Tampoco Sartre está libre de culpa, en su caso pecando por la extrema izquierda. El existencialismo en él se fue haciendo cada vez más político, exacerbando la noción de compromiso: el esteticismo es un crimen contra los débiles de este mundo. Allí donde haya un ser sufriente -una argelino colonizado, un gay perseguido, un proletario explotado-, a su lado luchará la pródiga pluma de Sartre. El existencialismo sartreano está en la base de toda la contracultura: feminismo, neomarxismo, experimentación con drogas, movimiento gay, revolución sexual, anticolonialismo, antiautoritarismo. Podría decirse que la revolución sexual de los 60 se mira en el modelo abierto de la pareja Sartre-Beauvoir, que dominó el discurso cultural durante décadas desde su púlpito de Les Temps Moderns. La penitencia por tanta emancipación está a la vista: esas identidades se han vuelto hoy tan normativas que acaban negando la libertad existencialista que las impulsó. No le perdona Bakewell a Sartre la ciega deriva prosoviética -que causó su ruptura con Camus, Merleau-Ponty y Aron- y reivindica al autor de El ser y la nada, el que pone la libertad en el centro, de donde debería haber brotado un anarquismo que el segundo Sartre traicionó sometiendo su incuestionable inteligencia al diktat del Partido.

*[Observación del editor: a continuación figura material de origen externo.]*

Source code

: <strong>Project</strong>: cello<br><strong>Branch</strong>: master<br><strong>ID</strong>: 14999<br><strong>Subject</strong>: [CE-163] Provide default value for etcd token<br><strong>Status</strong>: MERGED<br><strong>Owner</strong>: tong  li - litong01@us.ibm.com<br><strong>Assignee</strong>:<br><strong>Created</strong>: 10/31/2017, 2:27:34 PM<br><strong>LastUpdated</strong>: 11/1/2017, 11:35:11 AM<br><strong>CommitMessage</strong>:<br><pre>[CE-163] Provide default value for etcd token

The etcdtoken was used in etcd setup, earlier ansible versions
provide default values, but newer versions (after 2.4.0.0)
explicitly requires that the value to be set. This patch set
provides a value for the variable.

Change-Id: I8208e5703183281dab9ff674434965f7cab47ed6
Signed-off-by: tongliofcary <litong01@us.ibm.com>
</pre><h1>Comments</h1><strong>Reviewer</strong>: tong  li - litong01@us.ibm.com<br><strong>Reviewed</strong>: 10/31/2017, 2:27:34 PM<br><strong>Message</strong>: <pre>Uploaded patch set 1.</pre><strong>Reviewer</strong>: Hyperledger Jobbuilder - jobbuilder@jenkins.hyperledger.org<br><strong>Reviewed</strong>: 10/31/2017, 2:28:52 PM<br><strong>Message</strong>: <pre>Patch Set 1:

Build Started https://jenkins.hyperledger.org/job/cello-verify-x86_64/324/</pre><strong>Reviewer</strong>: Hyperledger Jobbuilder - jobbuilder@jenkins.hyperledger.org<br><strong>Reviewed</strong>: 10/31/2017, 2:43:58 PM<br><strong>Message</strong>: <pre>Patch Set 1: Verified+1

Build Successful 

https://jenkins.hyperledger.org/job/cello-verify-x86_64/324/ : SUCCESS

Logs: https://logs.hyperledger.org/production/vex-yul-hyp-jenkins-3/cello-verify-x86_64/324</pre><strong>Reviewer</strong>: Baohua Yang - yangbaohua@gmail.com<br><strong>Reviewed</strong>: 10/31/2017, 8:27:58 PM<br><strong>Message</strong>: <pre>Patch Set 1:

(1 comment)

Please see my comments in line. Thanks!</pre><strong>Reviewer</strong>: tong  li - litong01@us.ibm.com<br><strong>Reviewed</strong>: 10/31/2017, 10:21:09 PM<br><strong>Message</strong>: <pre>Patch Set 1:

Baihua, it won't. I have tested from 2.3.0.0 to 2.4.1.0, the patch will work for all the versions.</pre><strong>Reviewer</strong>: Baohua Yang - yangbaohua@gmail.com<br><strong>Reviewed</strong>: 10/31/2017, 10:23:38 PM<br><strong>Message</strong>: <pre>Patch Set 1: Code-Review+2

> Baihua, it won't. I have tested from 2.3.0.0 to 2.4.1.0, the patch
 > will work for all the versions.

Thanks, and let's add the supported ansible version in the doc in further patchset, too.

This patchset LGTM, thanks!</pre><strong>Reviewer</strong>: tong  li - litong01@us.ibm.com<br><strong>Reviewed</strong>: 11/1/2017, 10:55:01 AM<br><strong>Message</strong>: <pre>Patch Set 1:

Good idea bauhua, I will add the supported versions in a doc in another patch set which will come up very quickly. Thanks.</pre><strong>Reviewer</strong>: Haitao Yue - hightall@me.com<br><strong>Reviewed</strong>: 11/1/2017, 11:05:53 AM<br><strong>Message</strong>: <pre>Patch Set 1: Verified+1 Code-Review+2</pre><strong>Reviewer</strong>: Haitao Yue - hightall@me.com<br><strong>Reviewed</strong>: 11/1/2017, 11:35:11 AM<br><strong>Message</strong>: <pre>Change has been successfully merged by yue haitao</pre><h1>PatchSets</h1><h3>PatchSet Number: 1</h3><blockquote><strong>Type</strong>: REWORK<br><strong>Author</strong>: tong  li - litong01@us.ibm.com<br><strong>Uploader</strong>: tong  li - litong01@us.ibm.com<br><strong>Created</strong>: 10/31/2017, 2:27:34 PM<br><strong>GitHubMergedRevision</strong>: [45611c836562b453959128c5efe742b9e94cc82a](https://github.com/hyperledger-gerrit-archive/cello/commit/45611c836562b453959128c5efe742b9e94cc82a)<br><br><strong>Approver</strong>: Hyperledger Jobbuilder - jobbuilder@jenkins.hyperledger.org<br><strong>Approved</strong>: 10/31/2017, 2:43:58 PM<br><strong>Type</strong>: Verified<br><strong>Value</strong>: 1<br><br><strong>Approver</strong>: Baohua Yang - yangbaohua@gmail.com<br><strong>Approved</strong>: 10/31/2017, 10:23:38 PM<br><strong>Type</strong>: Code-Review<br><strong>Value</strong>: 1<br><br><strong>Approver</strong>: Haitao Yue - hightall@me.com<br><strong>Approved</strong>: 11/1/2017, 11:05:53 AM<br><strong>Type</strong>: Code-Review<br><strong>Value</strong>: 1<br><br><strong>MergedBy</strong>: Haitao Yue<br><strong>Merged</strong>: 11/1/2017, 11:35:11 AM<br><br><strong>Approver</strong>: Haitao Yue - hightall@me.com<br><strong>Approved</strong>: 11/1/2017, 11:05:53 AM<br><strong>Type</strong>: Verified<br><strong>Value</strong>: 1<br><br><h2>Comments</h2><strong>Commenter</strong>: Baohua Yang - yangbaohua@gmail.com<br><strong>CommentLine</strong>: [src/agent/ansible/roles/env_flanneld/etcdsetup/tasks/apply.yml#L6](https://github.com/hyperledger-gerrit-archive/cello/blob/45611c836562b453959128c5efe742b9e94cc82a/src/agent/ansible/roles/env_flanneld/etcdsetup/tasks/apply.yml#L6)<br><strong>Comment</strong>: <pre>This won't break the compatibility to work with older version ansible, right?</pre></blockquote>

Los mejor parados son Camus, cuyo sentido moral nunca cede a la razón ideológica; Merleau-Ponty, el fenomenólogo que sabía bailar, y que a fuerza de ser fiel al estudio de las cosas mismas acabó abandonando el comunismo; y la fundadora del feminismo moderno -el del patriarcado alienador-, una Simone de Beauvoir a la que nuestra ensayista parangona con Darwin, Freud o Marx en trascendencia social y que fue, además, una escritora sensible y menos dogmática que algunos de sus colegas. A las normas -o a la reglamentada falta de ellas- de su peculiar relación con Sartre van dedicadas páginas admirativas, y no es para menos si pensamos en el París aún demasiado burgués de los 40 y los 50. El existencialismo puede ser un vitalismo, nos redescubre Bakewell. Tomémoslo así.